This paper is to introduce what is BF algorithm, KMP algorithm, BM algorithm one of the three.
There are too many mathematical principles and knowledge involved in KMP algorithm. This paper will only introduce the running process, partial matching table and next array of KMP algorithm. If you understand these three points, you can certainly have a clear understanding of other articles about KMP algorithm.
Please read the following text description with video animation
The video doesn’t show up directly…
Video address: www.bilibili.com/video/av603…
define
The Knuth-Morris-Pratt string search algorithm, abbreviated as KMP algorithm, is often used to find the occurrence position of a pattern string P within a text string S.
This algorithm was jointly published by Donald Knuth, Vaughan Pratt, and James H. Morris in 1977, so this algorithm is named after the surnames of these three people.
Does the name Donald Knuth look familiar? Yes, in front of this is probably the best article on Knuth shuffling algorithm also appeared in one of his articles!
The following is the operation flow of KMP algorithm:
- Suppose the text string S now matches the I position and the pattern string P matches the J position
- If j = -1, or if the current character matches successfully (S[I] == P[j]), I ++, j++, continue to match the next character; If j! = -1 and the current character fails to match (that is, S[I]! = P[j]), j = next[j]. This means that the pattern string P moves j-next [j] bits to the right relative to the text string S when mismatching
- In other words, move the index position of the pattern string P corresponding to the value of the next array at the pattern string P mismatch to the mismatch
Can’t see it? Straight to the animation!
Operation process
Take the following text string S and pattern string P as an example:
First, list all substrings of the pattern string P:
a | |||||||
---|---|---|---|---|---|---|---|
a | b | ||||||
a | b | a | |||||
a | b | a | a | ||||
a | b | a | a | b | |||
a | b | a | a | b | c | ||
a | b | a | a | b | c | a | |
a | b | a | a | b | c | a | c |
Then, find all the prefixes and suffixes for each substring.
A prefix refers to all combinations of the headers of a string except the last character. Suffixes refer to all tail combinations of a string except the first character.

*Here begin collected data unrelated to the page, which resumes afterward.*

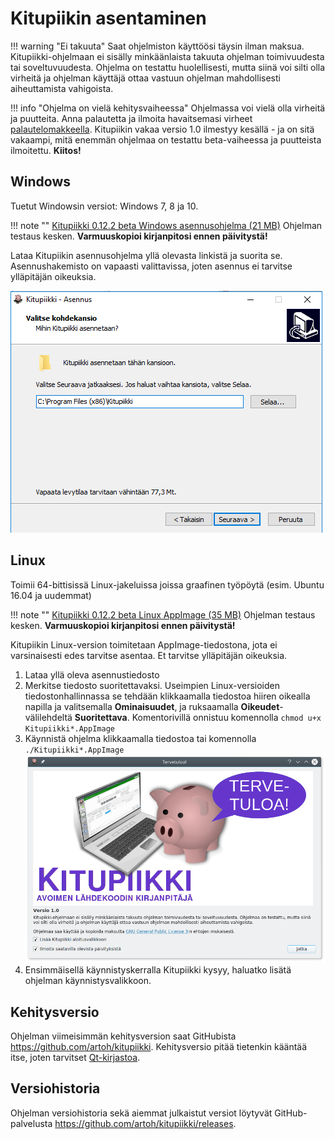 # Kitupiikin asentaminen

!!! warning "Ei takuuta"
    Saat ohjelmiston käyttöösi täysin ilman maksua.
    Kitupiikki-ohjelmaan ei sisälly minkäänlaista takuuta ohjelman toimivuudesta tai soveltuvuudesta. Ohjelma on testattu huolellisesti, mutta siinä voi silti olla virheitä ja ohjelman käyttäjä ottaa vastuun ohjelman mahdollisesti aiheuttamista vahigoista.

!!! info "Ohjelma on vielä kehitysvaiheessa"
    Ohjelmassa voi vielä olla virheitä ja puutteita.
    Anna palautetta ja ilmoita havaitsemasi virheet [palautelomakkeella](https://form.jotformeu.com/73283959099374).
    Kitupiikin vakaa versio 1.0 ilmestyy kesällä - ja on sitä vakaampi, mitä enemmän ohjelmaa on testattu beta-vaiheessa ja puutteista ilmoitettu. **Kiitos!**

## Windows

Tuetut Windowsin versiot: Windows 7, 8 ja 10.

!!! note ""
    <span class="fa fa-windows"></span> [Kitupiikki 0.12.2 beta Windows asennusohjelma (21 MB)](https://github.com/artoh/kitupiikki/releases/download/v0.12.2-beta/kitupiikki0.12.2-beta-asennus.exe) <span class="fa fa-exclamation-triangle"></span> Ohjelman testaus kesken. **Varmuuskopioi kirjanpitosi ennen päivitystä!**

Lataa Kitupiikin asennusohjelma yllä olevasta linkistä ja suorita se. Asennushakemisto on vapaasti valittavissa, joten asennus ei tarvitse ylläpitäjän oikeuksia.

![](images/asennus_hakemisto.png)

## Linux

Toimii 64-bittisissä Linux-jakeluissa joissa graafinen työpöytä (esim. Ubuntu 16.04 ja uudemmat)

!!! note ""
    <span class="fa fa-linux"></span> [Kitupiikki 0.12.2 beta Linux AppImage (35 MB)](https://github.com/artoh/kitupiikki/releases/download/v0.12.2-beta/Kitupiikki-0.12.2-beta-x86_64.AppImage) <span class="fa fa-exclamation-triangle"></span> Ohjelman testaus kesken. **Varmuuskopioi kirjanpitosi ennen päivitystä!**

Kitupiikin Linux-version toimitetaan AppImage-tiedostona, jota ei varsinaisesti edes tarvitse asentaa. Et tarvitse ylläpitäjän oikeuksia.

1. Lataa yllä oleva asennustiedosto
2. Merkitse tiedosto suoritettavaksi. Useimpien Linux-versioiden tiedostonhallinnassa se tehdään klikkaamalla tiedostoa hiiren oikealla napilla ja valitsemalla **Ominaisuudet**, ja ruksaamalla **Oikeudet**-välilehdeltä **Suoritettava**. Komentorivillä onnistuu komennolla `chmod u+x Kitupiikki*.AppImage`
3. Käynnistä ohjelma klikkaamalla tiedostoa tai komennolla `./Kitupiikki*.AppImage`
   ![](images/tervetuloa.png)
4. Ensimmäisellä käynnistyskerralla Kitupiikki kysyy, haluatko lisätä ohjelman käynnistysvalikkoon.


## Kehitysversio

Ohjelman viimeisimmän kehitysversion saat GitHubista <https://github.com/artoh/kitupiikki>. Kehitysversio pitää tietenkin kääntää itse, joten tarvitset [Qt-kirjastoa](http://qt.io).

## Versiohistoria

Ohjelman versiohistoria sekä aiemmat julkaistut versiot löytyvät GitHub-palvelusta <https://github.com/artoh/kitupiikki/releases>.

Take the fifth column as an example.
The prefix for
a | |||
---|---|---|---|
a | b | ||
a | b | a | |
a | b | a |
The suffix for
b | |||
---|---|---|---|
a | b | ||
a | A | b | |
b | a | a | b |
Therefore, the maximum length of the common element of its prefix suffix is 2.
The maximum length of the common elements of each prefix suffix corresponding to the substring of the original pattern string P is shown in the following figure.

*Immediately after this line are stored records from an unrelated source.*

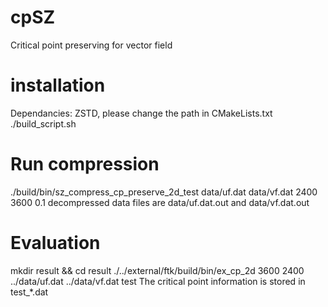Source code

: # cpSZ
Critical point preserving for vector field

# installation
Dependancies: ZSTD, please change the path in CMakeLists.txt
./build_script.sh

# Run compression
./build/bin/sz_compress_cp_preserve_2d_test data/uf.dat data/vf.dat 2400 3600 0.1
decompressed data files are data/uf.dat.out and data/vf.dat.out

# Evaluation
mkdir result && cd result
./../external/ftk/build/bin/ex_cp_2d 3600 2400 ../data/uf.dat ../data/vf.dat test
The critical point information is stored in test_*.dat
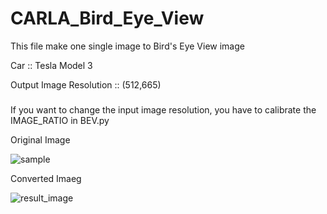 # CARLA_Bird_Eye_View

This file make one single image to Bird's Eye View image

Car :: Tesla Model 3

Output Image Resolution :: (512,665)

###
If you want to change the input image resolution, you have to calibrate the IMAGE_RATIO in BEV.py

Original Image

![sample](https://user-images.githubusercontent.com/98318559/150778655-77c21191-0c7e-41b3-b38c-2449171045ab.jpg)

Converted Imaeg

![result_image](https://user-images.githubusercontent.com/98318559/150778687-ba0e3c49-2128-434a-b777-a24bef7a4726.jpg)


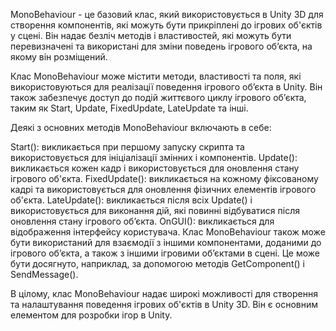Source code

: MonoBehaviour - це базовий клас, який використовується в Unity 3D для створення компонентів, які можуть бути прикріплені до ігрових об'єктів у сцені. 
Він надає безліч методів і властивостей, які можуть бути перевизначені та використані для зміни поведень ігрового об’єкта, на якому він розміщений.

Клас MonoBehaviour може містити методи, властивості та поля, які використовуються для реалізації поведення ігрового об’єкта в Unity. 
Він також забезпечує доступ до подій життєвого циклу ігрового об’єкта, таким як Start, Update, FixedUpdate, LateUpdate та інші.

Деякі з основних методів MonoBehaviour включають в себе:

Start(): викликається при першому запуску скрипта та використовується для ініціалізації змінних і компонентів.
Update(): викликається кожен кадр і використовується для оновлення стану ігрового об'єкта.
FixedUpdate(): викликається на кожному фіксованому кадрі та використовується для оновлення фізичних елементів ігрового об'єкта.
LateUpdate(): викликається після всіх Update() і використовується для виконання дій, які повинні відбуватися після оновлення стану ігрового об’єкта.
OnGUI(): викликається для відображення інтерфейсу користувача.
Клас MonoBehaviour також може бути використаний для взаємодії з іншими компонентами, доданими до ігрового об’єкта, а також з іншими ігровими об’єктами в сцені. Це може бути досягнуто, наприклад, за допомогою методів GetComponent() і SendMessage().

В цілому, клас MonoBehaviour надає широкі можливості для створення та налаштування поведення ігрових об'єктів в Unity 3D. Він є основним елементом для розробки ігор в Unity.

Evaluate the next array based on the maximum length table: The next array is equivalent to moving the maximum length value one bit to the right, and then assigning the initial value to -1.
Now that we have the next array, the operation of the KMP algorithm is clear.
The pattern string P is matched one by one with the letters of the text string S, and when mismatched, the pattern string moves to the right.
How do you move it?
For example, if b of the pattern string is mismatched with C of the text string, find the corresponding value in the next array of the pattern string, which is 0, and move the index 0 to the mismatched position.